A.5 Taxonomy of Convex Problems
A convex problem, such as the one in (A.6), can be further classified into different specific types of problems. These can be identified by abbreviations such as LP, QP, QCQP, SOCP, SDP, CP, FP, LFP, and GP, which we will briefly explore next. For more detailed information, readers are referred to Chapter 4 in Boyd and Vandenberghe (2004). In traditional optimization literature, a problem is also referred to as a program. Therefore, for example, a linear program is the same as a linear problem.

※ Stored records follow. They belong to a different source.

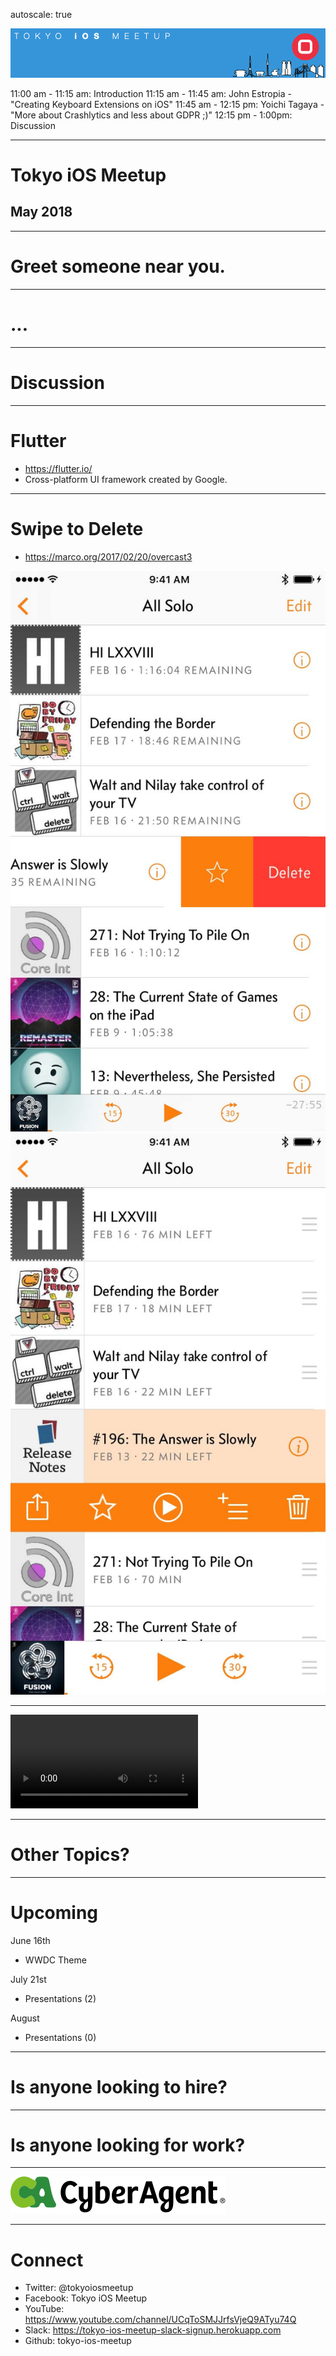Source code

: autoscale: true

![inline](logo.png)

11:00 am - 11:15 am: Introduction
11:15 am - 11:45 am: John Estropia - "Creating Keyboard Extensions on iOS"
11:45 am - 12:15 pm: Yoichi Tagaya - "More about Crashlytics and less about GDPR ;)"
12:15 pm - 1:00pm: Discussion

---

# Tokyo iOS Meetup
## May 2018

---

# Greet someone near you.

---

# ...

---

# Discussion

---

# Flutter

- https://flutter.io/
- Cross-platform UI framework created by Google.

---

# Swipe to Delete

- https://marco.org/2017/02/20/overcast3

![Fit](v3-cellactions-old.jpg)
![Fit](v3-cellactions-new.jpg)

---

![Inline autoplay loop](swipe-to-delete-interaction.mov)

---

# Other Topics?

---

# Upcoming

June 16th

- WWDC Theme

July 21st

- Presentations (2)

August

- Presentations (0)

---

# Is anyone looking to hire?

---

# Is anyone looking for work?

---

![inline 100%](CyberAgent_logo.png)

---

# Connect

- Twitter: @tokyoiosmeetup
- Facebook: Tokyo iOS Meetup
- YouTube: https://www.youtube.com/channel/UCqToSMJJrfsVjeQ9ATyu74Q
- Slack: https://tokyo-ios-meetup-slack-signup.herokuapp.com
- Github: tokyo-ios-meetup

This classification is beneficial for both theoretical and algorithmic purposes. For instance, solvers are designed to handle specific types of problems (see Section B.1 in Appendix B for more details on solvers).
A.5.1 Linear Programming
When the objective and constraint functions are all affine, a problem is called a linear program or linear problem (LP): \[ \begin{array}{ll} \underset{\bm{x}}{\textm{minimize}} & \begin{array}{c}\bm{c}^\T\bm{x} + d\end{array}\\ \textm{subject to} & \begin{array}[t]{l} \bm{G}\bm{x}\leq \bm{h},\\ \bm{A}\bm{x}=\bm{b}, \end{array} \end{array} \] where the parameters \(\bm{A}\), \(\bm{b}\), \(\bm{c}\), \(d\), \(\bm{G}\), and \(\bm{h}\) are of appropriate size. Linear programs are, of course, convex optimization problems.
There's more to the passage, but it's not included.